## TASK
Extract from the entries below, exactly as given, only the lines from the line containing "e_3^*$, $(13)\mapsto-e_2^*$, $(23)\mapsto e_1^*$" to the line containing "Die Operatoren und", both lines included.

[EXCERPTED RECORDS Boundary: Start]

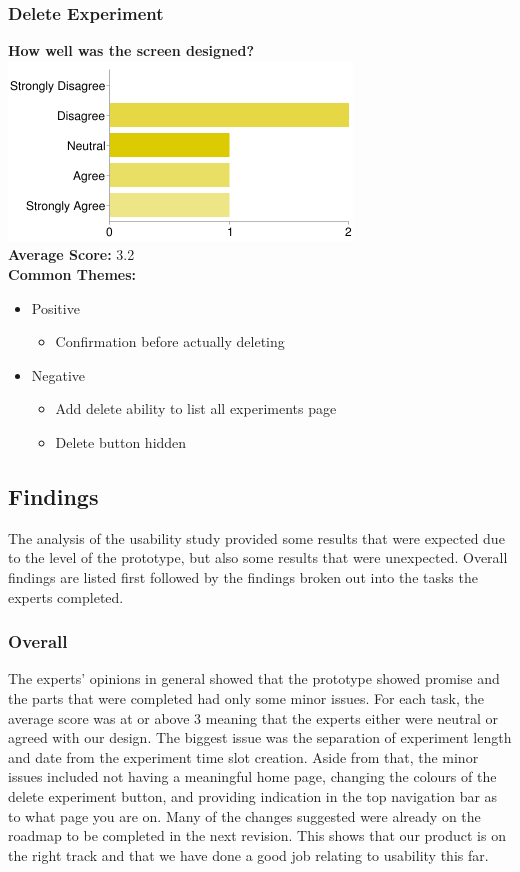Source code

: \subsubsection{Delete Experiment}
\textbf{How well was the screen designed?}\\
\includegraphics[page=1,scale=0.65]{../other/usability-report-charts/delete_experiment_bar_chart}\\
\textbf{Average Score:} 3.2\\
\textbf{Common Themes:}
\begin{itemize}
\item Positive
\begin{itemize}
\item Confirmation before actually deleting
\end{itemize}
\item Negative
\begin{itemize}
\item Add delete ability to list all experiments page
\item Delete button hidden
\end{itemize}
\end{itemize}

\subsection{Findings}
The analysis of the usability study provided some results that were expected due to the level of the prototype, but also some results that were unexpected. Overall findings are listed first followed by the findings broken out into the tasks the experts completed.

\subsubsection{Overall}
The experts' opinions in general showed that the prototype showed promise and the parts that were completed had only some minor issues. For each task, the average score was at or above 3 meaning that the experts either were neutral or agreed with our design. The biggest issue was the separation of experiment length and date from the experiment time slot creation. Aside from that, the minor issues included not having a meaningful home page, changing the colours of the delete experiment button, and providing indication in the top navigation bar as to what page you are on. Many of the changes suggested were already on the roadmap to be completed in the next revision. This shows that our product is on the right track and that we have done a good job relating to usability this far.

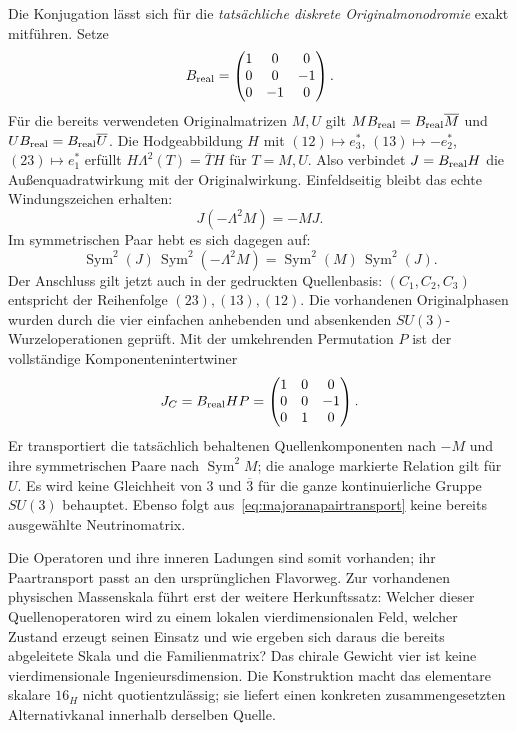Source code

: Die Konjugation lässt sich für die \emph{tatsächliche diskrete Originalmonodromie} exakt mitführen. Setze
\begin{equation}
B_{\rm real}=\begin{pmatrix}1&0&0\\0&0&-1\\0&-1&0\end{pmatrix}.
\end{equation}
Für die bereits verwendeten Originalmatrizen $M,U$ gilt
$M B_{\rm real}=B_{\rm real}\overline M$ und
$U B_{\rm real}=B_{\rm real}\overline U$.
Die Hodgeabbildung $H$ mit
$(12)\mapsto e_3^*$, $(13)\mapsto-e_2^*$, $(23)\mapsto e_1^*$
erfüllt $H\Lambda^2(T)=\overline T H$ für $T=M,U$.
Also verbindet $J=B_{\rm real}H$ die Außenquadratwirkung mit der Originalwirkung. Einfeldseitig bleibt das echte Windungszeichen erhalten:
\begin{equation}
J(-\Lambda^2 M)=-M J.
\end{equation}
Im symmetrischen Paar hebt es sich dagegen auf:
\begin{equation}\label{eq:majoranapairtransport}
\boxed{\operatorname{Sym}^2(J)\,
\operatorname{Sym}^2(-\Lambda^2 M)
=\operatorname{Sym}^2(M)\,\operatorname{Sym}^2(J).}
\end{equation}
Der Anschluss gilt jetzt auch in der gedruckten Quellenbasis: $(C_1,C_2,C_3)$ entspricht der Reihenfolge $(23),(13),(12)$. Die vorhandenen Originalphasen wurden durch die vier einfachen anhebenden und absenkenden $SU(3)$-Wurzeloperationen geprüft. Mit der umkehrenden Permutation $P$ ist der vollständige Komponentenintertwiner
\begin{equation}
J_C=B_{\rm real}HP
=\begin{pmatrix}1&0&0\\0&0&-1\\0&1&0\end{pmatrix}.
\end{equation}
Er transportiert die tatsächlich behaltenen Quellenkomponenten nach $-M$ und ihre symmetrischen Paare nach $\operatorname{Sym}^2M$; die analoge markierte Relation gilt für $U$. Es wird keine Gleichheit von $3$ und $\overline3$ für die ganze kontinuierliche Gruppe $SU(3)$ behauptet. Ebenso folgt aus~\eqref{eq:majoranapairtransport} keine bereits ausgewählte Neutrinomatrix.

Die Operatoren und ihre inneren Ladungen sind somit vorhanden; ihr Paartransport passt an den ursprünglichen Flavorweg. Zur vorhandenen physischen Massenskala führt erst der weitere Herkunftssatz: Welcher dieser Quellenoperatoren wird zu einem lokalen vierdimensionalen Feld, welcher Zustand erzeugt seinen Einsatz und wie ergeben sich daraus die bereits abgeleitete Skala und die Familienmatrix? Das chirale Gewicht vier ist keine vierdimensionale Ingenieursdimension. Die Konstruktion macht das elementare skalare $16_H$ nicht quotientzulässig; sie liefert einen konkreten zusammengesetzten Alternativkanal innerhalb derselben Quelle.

[EXCERPTED RECORDS Boundary: End]
[EXCERPTED RECORDS Boundary: Start]

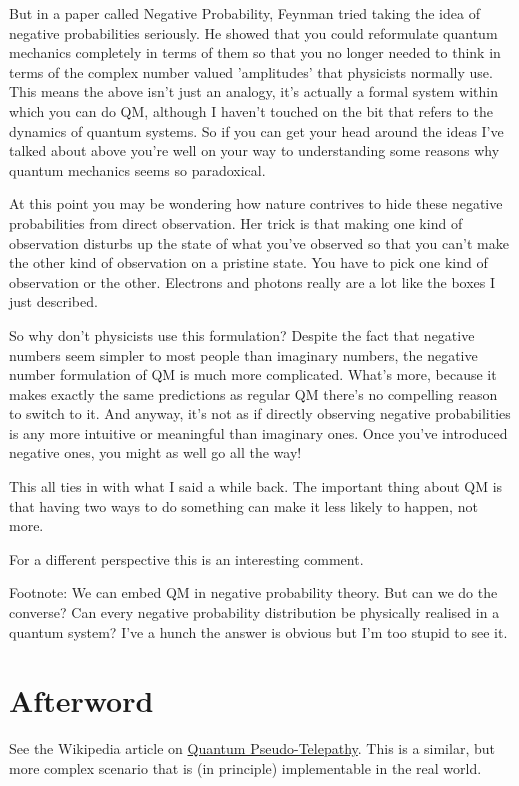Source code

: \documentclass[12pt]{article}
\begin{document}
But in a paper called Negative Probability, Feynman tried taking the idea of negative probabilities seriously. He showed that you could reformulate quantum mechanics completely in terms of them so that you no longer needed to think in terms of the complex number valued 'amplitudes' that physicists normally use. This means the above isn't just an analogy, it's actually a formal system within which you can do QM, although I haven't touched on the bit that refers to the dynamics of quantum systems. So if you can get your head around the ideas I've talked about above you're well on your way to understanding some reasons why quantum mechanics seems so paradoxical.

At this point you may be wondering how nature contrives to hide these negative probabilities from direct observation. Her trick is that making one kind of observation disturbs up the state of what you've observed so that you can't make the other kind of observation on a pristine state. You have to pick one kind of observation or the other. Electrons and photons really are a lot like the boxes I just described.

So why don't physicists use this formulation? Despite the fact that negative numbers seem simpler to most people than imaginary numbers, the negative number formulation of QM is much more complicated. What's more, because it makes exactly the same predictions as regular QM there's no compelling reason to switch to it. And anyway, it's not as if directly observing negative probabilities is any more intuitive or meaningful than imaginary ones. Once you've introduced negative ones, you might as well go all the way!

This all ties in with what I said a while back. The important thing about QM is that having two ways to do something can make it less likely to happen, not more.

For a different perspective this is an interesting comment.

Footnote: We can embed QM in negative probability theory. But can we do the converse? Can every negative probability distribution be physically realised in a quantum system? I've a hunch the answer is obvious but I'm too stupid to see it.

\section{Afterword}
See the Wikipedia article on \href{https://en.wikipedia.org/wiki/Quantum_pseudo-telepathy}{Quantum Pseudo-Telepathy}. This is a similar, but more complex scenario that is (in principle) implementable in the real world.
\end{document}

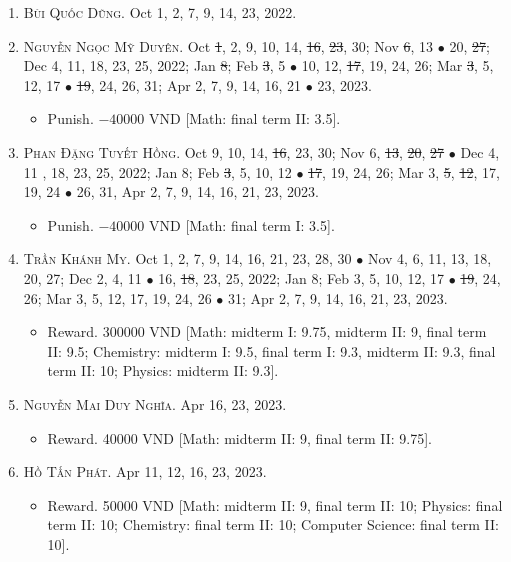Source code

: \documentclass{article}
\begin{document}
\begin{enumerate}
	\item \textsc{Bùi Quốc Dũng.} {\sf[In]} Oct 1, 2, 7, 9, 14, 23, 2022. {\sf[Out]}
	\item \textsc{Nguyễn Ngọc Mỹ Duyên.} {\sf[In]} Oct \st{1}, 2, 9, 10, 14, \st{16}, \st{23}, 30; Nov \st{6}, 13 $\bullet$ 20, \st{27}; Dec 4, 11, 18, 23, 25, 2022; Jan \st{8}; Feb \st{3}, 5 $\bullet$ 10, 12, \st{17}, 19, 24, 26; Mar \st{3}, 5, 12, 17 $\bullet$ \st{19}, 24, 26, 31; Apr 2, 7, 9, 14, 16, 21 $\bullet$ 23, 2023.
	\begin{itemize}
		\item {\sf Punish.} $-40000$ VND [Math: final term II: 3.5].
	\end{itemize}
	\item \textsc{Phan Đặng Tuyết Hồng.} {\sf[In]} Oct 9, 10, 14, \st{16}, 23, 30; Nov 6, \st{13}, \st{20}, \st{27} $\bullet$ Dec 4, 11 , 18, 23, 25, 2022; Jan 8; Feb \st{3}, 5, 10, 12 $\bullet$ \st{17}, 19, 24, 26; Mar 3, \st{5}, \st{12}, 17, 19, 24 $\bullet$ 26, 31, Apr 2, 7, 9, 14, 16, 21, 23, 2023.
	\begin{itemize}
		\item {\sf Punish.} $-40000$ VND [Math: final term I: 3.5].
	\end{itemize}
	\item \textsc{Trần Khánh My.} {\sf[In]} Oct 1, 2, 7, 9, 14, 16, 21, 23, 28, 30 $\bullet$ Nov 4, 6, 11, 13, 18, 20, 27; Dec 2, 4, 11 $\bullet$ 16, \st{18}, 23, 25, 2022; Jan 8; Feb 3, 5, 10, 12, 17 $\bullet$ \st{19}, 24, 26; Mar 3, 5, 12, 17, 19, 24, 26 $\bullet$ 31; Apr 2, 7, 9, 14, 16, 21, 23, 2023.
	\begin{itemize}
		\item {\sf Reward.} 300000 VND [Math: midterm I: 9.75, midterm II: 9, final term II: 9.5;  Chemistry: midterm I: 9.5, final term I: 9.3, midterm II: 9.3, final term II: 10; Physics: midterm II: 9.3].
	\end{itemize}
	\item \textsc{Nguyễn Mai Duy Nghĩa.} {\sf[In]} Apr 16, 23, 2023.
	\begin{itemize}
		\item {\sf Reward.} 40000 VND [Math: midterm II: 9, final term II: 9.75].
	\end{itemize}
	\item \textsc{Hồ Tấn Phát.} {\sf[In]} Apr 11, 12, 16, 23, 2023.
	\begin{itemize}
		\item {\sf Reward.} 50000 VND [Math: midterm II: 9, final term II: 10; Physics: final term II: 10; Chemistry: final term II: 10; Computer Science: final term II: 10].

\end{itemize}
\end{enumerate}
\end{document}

[EXCERPTED RECORDS Boundary: End]

## ANSWER FOR THE TASK
$(12)\mapsto e_3^*$, $(13)\mapsto-e_2^*$, $(23)\mapsto e_1^*$
erfüllt $H\Lambda^2(T)=\overline T H$ für $T=M,U$.
Also verbindet $J=B_{\rm real}H$ die Außenquadratwirkung mit der Originalwirkung. Einfeldseitig bleibt das echte Windungszeichen erhalten:
\begin{equation}
J(-\Lambda^2 M)=-M J.
\end{equation}
Im symmetrischen Paar hebt es sich dagegen auf:
\begin{equation}\label{eq:majoranapairtransport}
\boxed{\operatorname{Sym}^2(J)\,
\operatorname{Sym}^2(-\Lambda^2 M)
=\operatorname{Sym}^2(M)\,\operatorname{Sym}^2(J).}
\end{equation}
Der Anschluss gilt jetzt auch in der gedruckten Quellenbasis: $(C_1,C_2,C_3)$ entspricht der Reihenfolge $(23),(13),(12)$. Die vorhandenen Originalphasen wurden durch die vier einfachen anhebenden und absenkenden $SU(3)$-Wurzeloperationen geprüft. Mit der umkehrenden Permutation $P$ ist der vollständige Komponentenintertwiner
\begin{equation}
J_C=B_{\rm real}HP
=\begin{pmatrix}1&0&0\\0&0&-1\\0&1&0\end{pmatrix}.
\end{equation}
Er transportiert die tatsächlich behaltenen Quellenkomponenten nach $-M$ und ihre symmetrischen Paare nach $\operatorname{Sym}^2M$; die analoge markierte Relation gilt für $U$. Es wird keine Gleichheit von $3$ und $\overline3$ für die ganze kontinuierliche Gruppe $SU(3)$ behauptet. Ebenso folgt aus~\eqref{eq:majoranapairtransport} keine bereits ausgewählte Neutrinomatrix.

Die Operatoren und ihre inneren Ladungen sind somit vorhanden; ihr Paartransport passt an den ursprünglichen Flavorweg. Zur vorhandenen physischen Massenskala führt erst der weitere Herkunftssatz: Welcher dieser Quellenoperatoren wird zu einem lokalen vierdimensionalen Feld, welcher Zustand erzeugt seinen Einsatz und wie ergeben sich daraus die bereits abgeleitete Skala und die Familienmatrix? Das chirale Gewicht vier ist keine vierdimensionale Ingenieursdimension. Die Konstruktion macht das elementare skalare $16_H$ nicht quotientzulässig; sie liefert einen konkreten zusammengesetzten Alternativkanal innerhalb derselben Quelle.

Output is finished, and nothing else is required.